=== Material for the task ===
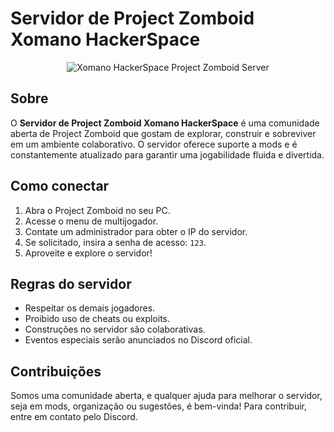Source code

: # Servidor de Project Zomboid Xomano HackerSpace

<p align="center">
  <img src="https://github.com/user-attachments/assets/71027cd0-3748-4606-b1e2-6c4f43afee8e/phplUQM0C-removebg-preview.png" alt="Xomano HackerSpace Project Zomboid Server"/>
</p>

## Sobre

O **Servidor de Project Zomboid Xomano HackerSpace** é uma comunidade aberta de Project Zomboid que gostam de explorar, construir e sobreviver em um ambiente colaborativo. O servidor oferece suporte a mods e é constantemente atualizado para garantir uma jogabilidade fluida e divertida.

## Como conectar

1. Abra o Project Zomboid no seu PC.
2. Acesse o menu de multijogador.
3. Contate um administrador para obter o IP do servidor.
4. Se solicitado, insira a senha de acesso: `123`.
5. Aproveite e explore o servidor!

## Regras do servidor

- Respeitar os demais jogadores.
- Proibido uso de cheats ou exploits.
- Construções no servidor são colaborativas.
- Eventos especiais serão anunciados no Discord oficial.

## Contribuições

Somos uma comunidade aberta, e qualquer ajuda para melhorar o servidor, seja em mods, organização ou sugestões, é bem-vinda! Para contribuir, entre em contato pelo Discord.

=== Task statement ===
Restate word for word each line of the data from the one with "## Contribuições" to the last, keeping both ends.

=== Answer to the exercise ===
## Contribuições

Somos uma comunidade aberta, e qualquer ajuda para melhorar o servidor, seja em mods, organização ou sugestões, é bem-vinda! Para contribuir, entre em contato pelo Discord.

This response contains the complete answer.